Check out Seven's different endings

Check out Seven’s different endings

David Fincher’s film, rebroadcast this evening on TMC, is on the cover of the Première Classics of the fall.

Seven returns to TV on TMC on Sunday September 24 at 9:10 p.m. Be careful, if you haven’t seen it, we risk (slightly) spoiling the ending – even if David Fincher’s second film is remembered, it’s not only because of its traumatic finale, but also because of everything that precedes this finale: the insane artistic direction, the overwhelming image work, the dynamic of the duo of cops played by Morgan Freeman and Brad Pitt, and obviously the diabolically methodical script by Andrew Kevin Walker.

We tell you behind the scenes of the filming of the film in issue 25 of Première Classics, which has just been released on newsstands. It’s okay, you just (re)see Seven ? So, how about we talk a little about the ending? Or rather ends, since Seven almost didn’t finish as we know…

Summary of Première Classics n°25: Seven, Jane Birkin, American Night, Wim Wenders, The Wicker Man…

“In 50 years, 20-year-olds will be having a drink, and they will be talking about last night’s film on TV, they will no longer remember the names of the actors – but they will say that Seven will be “the film with the head in the box”. This is how Fincher tried to persuade the film’s producer, Arnold Kopelson, to keep the ending originally written by Walker. Fincher had reasons to fight: flushed by the disastrous shooting of his first feature film Alien 3which made him swear never to work for a big studio again, he was mistakenly sent a script for Seven with the original ending… The one with the “head in the box”. Excited by what he reads, he agrees to shoot Seven : but the violence and darkness of the film is such that Kopelson refuses the ending as it is. “This film will not end with a head in a box”, he says. So how to do it?

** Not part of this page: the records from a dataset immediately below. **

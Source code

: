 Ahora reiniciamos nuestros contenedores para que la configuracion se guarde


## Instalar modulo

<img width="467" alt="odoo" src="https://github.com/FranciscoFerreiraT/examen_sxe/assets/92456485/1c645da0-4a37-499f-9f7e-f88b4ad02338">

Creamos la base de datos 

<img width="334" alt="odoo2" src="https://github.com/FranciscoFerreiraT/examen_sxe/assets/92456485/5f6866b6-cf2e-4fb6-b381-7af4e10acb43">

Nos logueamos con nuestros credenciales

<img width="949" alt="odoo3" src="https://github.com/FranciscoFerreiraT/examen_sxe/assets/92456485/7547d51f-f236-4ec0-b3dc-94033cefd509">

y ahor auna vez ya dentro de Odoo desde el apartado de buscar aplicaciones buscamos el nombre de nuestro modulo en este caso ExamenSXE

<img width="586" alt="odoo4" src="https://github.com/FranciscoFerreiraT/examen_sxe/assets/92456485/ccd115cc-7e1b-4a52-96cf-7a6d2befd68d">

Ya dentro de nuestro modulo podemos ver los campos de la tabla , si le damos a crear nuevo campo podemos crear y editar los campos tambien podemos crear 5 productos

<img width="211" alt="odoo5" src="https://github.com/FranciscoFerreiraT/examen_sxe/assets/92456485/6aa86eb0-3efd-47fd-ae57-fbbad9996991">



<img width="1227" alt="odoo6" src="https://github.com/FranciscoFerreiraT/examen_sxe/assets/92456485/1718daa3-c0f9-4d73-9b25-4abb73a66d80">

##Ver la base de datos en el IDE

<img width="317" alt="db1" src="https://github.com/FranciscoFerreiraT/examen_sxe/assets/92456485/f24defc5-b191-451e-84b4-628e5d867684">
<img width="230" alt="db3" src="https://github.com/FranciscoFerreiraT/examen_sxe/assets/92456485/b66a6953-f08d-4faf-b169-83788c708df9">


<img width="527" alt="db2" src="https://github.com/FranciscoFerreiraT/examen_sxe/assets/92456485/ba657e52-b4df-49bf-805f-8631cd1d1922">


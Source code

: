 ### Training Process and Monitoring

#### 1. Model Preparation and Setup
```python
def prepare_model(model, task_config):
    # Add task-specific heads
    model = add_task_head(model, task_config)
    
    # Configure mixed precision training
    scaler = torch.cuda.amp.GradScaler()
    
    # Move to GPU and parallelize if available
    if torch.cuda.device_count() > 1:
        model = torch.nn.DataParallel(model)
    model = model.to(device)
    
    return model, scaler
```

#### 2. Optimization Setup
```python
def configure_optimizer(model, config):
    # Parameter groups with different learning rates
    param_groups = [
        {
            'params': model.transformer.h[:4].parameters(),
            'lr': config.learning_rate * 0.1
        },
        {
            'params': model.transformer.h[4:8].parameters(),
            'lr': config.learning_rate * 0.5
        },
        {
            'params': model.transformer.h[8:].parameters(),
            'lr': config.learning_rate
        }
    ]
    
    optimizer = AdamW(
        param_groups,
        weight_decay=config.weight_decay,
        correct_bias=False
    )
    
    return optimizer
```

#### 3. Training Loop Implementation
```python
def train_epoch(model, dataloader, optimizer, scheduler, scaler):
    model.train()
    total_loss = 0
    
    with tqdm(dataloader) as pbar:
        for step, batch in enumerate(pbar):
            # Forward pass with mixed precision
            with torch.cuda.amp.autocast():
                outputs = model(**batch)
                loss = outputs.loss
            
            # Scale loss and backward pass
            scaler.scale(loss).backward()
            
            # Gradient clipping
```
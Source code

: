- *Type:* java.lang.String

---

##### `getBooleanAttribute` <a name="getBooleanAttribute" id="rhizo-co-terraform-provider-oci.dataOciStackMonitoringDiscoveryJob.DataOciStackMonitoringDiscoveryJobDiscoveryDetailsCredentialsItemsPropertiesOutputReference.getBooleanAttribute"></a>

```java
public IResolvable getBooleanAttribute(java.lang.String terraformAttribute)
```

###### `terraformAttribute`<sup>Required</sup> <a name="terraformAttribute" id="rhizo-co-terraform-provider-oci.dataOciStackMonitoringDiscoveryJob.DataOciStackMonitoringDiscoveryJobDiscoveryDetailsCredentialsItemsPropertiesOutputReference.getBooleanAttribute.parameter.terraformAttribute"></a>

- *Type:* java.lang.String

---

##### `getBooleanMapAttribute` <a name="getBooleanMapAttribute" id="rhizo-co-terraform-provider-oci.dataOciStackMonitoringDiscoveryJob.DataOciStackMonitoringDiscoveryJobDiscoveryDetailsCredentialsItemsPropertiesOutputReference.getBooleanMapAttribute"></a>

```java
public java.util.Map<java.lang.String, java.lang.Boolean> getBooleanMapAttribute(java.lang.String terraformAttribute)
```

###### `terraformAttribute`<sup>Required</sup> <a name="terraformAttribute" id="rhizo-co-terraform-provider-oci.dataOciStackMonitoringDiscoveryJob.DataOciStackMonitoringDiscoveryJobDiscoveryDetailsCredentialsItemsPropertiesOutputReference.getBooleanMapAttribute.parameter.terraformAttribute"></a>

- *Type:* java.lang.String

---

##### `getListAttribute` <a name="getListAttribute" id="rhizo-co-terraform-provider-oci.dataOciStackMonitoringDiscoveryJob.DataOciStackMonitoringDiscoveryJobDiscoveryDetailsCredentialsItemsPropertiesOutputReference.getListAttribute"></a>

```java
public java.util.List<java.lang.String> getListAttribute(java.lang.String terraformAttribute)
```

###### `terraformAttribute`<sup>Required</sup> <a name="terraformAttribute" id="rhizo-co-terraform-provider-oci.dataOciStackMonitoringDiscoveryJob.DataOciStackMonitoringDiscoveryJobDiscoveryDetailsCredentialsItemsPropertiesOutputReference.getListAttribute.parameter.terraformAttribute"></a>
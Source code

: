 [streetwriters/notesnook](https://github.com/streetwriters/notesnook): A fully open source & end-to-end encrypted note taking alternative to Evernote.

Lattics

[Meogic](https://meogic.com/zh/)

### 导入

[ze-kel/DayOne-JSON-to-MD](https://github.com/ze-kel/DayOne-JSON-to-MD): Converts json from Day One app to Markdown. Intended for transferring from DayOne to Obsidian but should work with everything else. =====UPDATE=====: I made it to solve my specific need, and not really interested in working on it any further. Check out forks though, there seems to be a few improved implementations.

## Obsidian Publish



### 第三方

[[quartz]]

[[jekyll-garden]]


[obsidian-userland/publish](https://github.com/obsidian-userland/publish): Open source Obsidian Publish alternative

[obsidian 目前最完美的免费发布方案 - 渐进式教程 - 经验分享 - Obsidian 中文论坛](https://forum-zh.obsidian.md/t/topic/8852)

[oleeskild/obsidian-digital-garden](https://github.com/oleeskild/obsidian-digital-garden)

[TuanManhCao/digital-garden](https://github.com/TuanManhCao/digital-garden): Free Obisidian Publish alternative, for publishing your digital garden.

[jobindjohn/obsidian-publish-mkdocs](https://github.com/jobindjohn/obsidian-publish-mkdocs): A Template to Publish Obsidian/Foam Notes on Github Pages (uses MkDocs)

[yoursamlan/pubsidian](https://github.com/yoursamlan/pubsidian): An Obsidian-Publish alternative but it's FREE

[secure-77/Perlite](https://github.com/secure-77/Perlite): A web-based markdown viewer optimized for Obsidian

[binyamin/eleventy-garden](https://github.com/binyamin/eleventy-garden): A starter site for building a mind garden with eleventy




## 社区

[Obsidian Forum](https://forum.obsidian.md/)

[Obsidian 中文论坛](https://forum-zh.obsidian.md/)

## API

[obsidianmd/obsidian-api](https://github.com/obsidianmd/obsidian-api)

A hostage situation in a church
Before David Fincher was hired on the film, Seven was to be made in the early 1990s by Jeremiah S. Chechik. The latter had filmed the successful Christmas comedy National Lampoon’s Christmas Vacation (1989) with ex-Saturday Night Live Chevy Chase, and released directly on video here, nicely translated by The tree has the balls…And Walker has to change the ending of his film to make it a happy ending. “The change I was asked for all the time was to keep Gwyneth Paltrow’s character alive. That she’s in danger at the end, but she’s saved,” Walker told us in 2014. “When Chechik was hired on the film, he even had me write an ending set in an abandoned church with seven paintings representing the seven sins…” And where Mills confronts John Doe who has taken his wife hostage, but saves her life. But the studio which had the rights to Seven closed in 1994 and producer Arnold Kopelson bought the script to offer it to the New Line studio, who in turn offered it to Fincher…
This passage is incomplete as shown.